§ Aim of the exercise: Beginning at the line that contains "run it using", transcribe the remaining lines of the listing exactly; include the final line and omit everything before.

§ The data:
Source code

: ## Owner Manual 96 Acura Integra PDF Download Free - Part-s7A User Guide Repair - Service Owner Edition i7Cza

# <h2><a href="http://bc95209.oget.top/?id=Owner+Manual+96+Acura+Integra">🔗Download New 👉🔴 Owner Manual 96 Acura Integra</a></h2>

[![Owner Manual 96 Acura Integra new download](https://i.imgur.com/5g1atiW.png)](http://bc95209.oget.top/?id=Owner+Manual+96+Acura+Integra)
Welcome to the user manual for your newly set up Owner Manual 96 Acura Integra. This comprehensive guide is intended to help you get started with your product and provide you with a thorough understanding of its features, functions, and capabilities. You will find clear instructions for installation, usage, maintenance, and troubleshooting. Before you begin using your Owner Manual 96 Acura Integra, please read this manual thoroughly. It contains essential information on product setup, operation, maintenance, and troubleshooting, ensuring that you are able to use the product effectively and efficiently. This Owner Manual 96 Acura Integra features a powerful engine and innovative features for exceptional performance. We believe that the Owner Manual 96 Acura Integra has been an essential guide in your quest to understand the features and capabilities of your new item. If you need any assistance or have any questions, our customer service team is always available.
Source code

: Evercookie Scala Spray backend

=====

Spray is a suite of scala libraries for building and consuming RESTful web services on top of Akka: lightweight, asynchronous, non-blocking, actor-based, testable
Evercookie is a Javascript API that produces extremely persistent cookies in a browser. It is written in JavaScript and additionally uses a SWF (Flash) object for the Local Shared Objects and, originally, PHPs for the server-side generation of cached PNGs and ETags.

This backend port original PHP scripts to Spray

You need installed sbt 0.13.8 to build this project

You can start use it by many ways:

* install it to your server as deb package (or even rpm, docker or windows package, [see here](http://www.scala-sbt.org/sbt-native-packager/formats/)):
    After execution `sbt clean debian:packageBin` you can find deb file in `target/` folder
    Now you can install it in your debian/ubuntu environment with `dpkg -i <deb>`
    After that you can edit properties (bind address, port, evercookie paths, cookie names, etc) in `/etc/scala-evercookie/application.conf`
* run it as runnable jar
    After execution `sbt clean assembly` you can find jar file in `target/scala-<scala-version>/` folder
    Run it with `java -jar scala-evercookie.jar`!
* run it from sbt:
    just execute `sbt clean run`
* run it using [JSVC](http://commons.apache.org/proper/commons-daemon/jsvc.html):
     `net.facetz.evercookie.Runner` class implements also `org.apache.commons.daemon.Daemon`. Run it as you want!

§ Answer to the exercise:
* run it using [JSVC](http://commons.apache.org/proper/commons-daemon/jsvc.html):
     `net.facetz.evercookie.Runner` class implements also `org.apache.commons.daemon.Daemon`. Run it as you want!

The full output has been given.